We could use overlay on top of strategic places, such as /etc
where other places /var
are handled with a large bind mount.
4. A FUSE filesystem
We could mount a custom FUSE filesystem over /etc
, which handles redirects access to specific places. This could be more elegant than a swarm of bind mounts. This would require custom engineering and has a small performance penalty but for things in /etc
I think that would not be a problem.
I would only consider this if we absolutely have to, as it is clearly a large and complex piece to implement if it is meant to manage /etc
. We may also use an existing solution if one exists. One main advantage of this would be relative simplicity for user space, as it would behave like a normal file system and we could flexibly redirect access to read-only files or to writable files or to even synthesize files on the fly.
State Operators
State Operators are an idea to manage state in a specific location in the file system. An operator is a program which implements a specific interface and is registered in the central registry as a manager of a specific file or a file hierarchy.
In general, each file and directory in the mutable space is managed by exactly one operator.

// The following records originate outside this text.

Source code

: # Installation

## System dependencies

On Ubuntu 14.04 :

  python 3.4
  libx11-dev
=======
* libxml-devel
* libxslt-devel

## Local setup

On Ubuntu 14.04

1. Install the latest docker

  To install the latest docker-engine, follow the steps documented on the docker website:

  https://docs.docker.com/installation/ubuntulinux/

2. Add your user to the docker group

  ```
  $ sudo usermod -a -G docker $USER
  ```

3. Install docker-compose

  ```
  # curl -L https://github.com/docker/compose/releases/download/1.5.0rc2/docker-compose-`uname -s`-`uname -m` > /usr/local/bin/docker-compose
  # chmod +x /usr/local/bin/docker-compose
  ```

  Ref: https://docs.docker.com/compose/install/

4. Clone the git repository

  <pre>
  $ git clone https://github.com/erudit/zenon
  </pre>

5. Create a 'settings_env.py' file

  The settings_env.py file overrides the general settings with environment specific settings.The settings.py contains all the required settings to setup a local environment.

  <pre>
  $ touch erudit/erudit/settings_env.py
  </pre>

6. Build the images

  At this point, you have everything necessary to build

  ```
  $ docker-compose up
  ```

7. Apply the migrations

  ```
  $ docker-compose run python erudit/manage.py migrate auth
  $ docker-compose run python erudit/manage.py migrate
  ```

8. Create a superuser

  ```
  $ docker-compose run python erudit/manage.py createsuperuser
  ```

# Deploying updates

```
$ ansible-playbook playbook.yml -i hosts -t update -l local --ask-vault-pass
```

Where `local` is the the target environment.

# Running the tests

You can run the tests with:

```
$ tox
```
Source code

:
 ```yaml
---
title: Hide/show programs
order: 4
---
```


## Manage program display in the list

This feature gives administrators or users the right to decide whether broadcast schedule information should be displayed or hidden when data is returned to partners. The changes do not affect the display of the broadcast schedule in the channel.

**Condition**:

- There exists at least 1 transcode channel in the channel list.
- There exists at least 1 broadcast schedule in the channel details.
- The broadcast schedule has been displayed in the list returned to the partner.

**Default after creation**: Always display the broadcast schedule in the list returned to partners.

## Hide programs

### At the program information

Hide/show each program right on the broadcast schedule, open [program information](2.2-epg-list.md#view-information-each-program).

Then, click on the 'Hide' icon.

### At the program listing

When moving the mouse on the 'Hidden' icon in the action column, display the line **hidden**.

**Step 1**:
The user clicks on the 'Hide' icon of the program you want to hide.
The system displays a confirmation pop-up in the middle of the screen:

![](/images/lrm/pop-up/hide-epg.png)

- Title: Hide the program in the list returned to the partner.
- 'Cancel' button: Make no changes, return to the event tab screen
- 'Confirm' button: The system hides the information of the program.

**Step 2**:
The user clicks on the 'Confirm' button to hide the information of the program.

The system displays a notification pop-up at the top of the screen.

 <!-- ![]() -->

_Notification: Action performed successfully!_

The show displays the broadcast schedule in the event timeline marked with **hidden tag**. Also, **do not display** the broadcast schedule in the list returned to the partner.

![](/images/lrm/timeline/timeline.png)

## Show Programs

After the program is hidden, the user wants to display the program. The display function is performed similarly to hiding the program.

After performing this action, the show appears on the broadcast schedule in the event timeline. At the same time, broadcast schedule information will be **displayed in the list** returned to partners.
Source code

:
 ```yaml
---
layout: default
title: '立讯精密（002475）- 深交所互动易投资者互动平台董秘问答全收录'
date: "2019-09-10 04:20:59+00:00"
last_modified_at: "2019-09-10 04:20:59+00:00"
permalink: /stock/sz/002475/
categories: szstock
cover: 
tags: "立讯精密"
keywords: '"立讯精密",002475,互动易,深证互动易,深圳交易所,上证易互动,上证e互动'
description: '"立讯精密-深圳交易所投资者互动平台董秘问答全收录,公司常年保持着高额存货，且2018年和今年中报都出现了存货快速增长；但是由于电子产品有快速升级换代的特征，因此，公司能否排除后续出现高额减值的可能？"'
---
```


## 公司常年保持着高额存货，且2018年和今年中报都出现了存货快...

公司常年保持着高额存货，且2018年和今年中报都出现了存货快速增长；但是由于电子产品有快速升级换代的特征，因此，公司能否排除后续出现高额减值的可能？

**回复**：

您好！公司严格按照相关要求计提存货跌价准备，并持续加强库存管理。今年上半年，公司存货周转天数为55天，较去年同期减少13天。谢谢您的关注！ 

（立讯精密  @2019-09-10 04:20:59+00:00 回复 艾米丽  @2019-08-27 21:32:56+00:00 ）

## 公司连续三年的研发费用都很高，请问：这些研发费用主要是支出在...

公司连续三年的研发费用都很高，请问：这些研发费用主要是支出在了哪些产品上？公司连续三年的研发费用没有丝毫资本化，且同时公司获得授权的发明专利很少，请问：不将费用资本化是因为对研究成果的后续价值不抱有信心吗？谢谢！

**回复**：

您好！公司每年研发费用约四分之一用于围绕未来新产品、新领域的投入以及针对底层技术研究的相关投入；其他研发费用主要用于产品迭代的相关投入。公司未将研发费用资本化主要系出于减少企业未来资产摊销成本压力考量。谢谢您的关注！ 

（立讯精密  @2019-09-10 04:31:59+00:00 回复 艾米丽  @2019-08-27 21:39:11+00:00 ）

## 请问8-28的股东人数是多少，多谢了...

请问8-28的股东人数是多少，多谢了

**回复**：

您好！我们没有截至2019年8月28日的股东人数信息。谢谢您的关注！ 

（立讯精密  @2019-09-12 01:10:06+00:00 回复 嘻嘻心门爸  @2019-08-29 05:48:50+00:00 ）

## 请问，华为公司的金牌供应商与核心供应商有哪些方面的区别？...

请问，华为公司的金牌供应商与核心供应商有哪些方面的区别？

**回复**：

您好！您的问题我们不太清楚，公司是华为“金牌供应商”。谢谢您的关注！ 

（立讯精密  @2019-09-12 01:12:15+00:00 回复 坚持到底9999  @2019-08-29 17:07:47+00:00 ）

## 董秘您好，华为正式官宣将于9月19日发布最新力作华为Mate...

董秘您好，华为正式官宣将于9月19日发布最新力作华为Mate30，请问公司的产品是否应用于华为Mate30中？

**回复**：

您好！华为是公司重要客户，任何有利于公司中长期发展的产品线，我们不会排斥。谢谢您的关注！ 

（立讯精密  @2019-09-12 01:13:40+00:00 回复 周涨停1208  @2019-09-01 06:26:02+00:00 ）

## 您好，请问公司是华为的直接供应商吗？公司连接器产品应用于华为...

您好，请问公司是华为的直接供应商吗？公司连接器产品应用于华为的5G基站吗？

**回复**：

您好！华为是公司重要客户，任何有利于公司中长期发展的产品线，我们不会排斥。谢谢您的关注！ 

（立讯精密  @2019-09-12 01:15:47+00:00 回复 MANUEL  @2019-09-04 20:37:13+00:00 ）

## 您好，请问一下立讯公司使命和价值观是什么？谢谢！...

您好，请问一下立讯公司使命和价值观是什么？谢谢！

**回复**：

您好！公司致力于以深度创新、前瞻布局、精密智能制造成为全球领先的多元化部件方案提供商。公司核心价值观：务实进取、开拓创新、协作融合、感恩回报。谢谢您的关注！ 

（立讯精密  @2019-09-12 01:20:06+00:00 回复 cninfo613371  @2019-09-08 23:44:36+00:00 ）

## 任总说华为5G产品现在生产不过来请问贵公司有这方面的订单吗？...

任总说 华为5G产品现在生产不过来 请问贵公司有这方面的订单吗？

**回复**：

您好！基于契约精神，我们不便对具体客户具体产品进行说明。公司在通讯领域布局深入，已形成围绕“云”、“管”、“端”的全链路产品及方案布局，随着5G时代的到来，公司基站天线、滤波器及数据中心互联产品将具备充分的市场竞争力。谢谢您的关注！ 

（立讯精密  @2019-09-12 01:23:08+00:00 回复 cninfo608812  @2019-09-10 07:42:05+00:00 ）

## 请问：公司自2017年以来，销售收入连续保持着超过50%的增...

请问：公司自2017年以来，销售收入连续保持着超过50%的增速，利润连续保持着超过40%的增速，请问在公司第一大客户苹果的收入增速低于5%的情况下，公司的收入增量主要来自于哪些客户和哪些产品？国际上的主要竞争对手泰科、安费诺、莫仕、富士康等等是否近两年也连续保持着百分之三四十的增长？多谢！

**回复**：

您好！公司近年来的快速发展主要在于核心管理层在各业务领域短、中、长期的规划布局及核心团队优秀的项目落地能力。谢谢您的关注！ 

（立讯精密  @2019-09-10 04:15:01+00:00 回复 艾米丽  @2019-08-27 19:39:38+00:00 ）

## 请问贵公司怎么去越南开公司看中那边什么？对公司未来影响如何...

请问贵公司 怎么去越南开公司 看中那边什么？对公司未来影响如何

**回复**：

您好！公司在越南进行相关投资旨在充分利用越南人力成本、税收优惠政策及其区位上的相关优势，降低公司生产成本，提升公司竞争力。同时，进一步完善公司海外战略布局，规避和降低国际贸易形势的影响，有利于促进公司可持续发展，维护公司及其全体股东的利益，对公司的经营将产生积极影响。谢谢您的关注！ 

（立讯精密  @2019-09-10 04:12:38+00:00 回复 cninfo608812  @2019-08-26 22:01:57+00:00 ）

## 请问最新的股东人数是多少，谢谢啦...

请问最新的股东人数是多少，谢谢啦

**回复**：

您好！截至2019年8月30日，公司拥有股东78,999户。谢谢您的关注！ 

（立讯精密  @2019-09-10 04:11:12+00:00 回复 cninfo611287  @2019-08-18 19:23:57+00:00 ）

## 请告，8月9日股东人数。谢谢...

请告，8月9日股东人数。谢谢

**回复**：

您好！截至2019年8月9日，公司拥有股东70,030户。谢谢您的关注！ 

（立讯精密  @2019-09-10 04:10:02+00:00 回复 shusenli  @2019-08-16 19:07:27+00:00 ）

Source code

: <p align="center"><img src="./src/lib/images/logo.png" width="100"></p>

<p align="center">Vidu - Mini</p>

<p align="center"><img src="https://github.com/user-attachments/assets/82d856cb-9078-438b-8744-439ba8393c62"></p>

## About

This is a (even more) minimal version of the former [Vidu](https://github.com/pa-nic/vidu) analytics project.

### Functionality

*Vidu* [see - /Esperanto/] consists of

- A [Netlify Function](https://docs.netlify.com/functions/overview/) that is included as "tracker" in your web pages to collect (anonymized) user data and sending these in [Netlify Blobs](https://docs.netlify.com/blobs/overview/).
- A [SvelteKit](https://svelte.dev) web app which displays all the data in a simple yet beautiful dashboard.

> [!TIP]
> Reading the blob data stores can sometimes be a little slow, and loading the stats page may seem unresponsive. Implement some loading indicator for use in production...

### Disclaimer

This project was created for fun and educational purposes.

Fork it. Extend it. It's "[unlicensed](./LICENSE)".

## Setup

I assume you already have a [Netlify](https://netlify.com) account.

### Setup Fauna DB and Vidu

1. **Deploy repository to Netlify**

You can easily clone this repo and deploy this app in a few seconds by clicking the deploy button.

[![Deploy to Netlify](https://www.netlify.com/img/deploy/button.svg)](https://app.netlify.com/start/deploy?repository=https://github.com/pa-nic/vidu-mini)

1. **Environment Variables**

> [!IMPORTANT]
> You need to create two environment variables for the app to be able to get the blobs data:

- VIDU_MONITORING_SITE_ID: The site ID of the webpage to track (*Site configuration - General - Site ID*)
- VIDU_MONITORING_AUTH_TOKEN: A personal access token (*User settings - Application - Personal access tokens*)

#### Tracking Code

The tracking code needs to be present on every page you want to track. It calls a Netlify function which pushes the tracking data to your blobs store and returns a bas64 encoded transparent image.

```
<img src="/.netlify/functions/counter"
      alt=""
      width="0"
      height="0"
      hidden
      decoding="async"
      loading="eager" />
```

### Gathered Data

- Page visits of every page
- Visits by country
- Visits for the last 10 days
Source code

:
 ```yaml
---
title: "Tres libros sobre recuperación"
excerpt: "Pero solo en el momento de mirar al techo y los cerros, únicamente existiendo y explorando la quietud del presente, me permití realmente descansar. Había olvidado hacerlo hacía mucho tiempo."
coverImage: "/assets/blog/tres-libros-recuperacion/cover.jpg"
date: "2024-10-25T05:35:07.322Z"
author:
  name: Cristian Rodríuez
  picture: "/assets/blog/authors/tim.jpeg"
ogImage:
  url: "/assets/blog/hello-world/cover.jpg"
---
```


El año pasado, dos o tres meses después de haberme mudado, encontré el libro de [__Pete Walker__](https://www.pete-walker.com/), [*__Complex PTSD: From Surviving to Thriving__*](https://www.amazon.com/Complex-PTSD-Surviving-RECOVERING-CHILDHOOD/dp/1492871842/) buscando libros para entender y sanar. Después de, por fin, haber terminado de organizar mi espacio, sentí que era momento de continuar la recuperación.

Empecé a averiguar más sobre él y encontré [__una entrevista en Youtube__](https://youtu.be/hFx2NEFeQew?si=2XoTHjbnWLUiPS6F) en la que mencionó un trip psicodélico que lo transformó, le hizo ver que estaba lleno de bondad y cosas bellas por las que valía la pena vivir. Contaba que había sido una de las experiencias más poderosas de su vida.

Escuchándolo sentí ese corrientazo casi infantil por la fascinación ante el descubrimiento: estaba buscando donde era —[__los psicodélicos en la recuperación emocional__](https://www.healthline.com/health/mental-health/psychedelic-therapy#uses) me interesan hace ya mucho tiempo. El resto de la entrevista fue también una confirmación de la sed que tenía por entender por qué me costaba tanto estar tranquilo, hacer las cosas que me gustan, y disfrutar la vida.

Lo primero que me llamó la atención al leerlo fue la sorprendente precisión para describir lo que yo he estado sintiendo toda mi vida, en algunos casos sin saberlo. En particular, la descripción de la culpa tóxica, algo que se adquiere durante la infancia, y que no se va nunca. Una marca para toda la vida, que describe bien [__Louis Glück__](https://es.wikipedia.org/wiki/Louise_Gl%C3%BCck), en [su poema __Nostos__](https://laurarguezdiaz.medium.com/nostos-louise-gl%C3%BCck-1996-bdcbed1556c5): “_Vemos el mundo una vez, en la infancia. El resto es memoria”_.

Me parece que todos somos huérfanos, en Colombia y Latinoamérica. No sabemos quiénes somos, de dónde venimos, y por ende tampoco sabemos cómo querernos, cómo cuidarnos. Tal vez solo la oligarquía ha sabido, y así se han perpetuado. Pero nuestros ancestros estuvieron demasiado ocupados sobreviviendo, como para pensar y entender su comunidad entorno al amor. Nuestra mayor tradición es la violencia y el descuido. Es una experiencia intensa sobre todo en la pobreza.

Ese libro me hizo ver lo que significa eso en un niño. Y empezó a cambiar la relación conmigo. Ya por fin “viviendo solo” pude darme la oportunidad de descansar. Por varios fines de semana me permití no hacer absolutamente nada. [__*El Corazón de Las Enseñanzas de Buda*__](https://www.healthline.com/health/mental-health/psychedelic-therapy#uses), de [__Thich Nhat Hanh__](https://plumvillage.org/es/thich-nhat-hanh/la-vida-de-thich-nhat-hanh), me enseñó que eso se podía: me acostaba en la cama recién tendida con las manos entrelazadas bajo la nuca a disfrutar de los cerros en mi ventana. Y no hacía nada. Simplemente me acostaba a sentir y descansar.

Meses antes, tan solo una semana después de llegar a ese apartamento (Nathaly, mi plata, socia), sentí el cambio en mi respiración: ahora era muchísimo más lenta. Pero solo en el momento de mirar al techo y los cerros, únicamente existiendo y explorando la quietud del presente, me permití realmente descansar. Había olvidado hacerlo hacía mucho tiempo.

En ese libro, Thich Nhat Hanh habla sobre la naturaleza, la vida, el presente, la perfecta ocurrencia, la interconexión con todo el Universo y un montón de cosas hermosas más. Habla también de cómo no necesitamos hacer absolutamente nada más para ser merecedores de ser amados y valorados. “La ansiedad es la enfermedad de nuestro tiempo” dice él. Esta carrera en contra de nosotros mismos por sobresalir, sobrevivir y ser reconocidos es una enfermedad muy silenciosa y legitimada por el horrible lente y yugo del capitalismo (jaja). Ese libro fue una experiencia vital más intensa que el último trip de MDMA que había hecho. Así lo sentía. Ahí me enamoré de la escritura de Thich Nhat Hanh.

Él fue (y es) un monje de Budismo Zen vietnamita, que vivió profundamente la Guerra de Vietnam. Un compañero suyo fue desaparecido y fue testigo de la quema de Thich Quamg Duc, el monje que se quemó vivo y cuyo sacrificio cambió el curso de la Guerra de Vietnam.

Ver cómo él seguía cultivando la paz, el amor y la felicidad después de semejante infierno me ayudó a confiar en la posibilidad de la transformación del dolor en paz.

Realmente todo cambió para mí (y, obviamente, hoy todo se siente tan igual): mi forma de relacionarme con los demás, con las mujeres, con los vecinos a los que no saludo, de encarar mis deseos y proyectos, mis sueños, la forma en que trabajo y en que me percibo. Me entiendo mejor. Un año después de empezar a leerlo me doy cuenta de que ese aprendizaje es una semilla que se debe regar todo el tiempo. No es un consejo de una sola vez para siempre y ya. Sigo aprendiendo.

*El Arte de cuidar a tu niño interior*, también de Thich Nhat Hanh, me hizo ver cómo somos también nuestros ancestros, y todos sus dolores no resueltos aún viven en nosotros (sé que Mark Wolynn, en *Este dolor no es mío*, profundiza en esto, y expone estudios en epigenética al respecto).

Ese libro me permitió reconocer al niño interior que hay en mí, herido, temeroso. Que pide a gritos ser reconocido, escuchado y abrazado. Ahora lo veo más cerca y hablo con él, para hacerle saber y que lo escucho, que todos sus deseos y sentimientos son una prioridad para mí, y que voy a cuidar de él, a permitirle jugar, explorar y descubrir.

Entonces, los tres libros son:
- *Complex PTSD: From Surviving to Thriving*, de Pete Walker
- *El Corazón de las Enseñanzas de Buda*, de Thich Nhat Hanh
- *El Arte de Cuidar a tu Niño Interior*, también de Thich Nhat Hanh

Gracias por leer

The system must ensure there is no ambiguity as to which operator is responsible for each file.
Operators allow us to have the flexibility to control what happens to a modification. For example: an operator could parse a modified /etc/hostname
, store the actual value in a dedicated location and re-create the file on boot, making the file mutable but also ephemeral. Another operator could simply discard all modifications, re-creating the
file based on some data source. This idea allows us to use a regular writable filesystem, ephemeral or not, and have a way to both manage and model the data. This last aspect is important when data changes formats and the update system must create the representation that is in agreement with the software in the root filesystem.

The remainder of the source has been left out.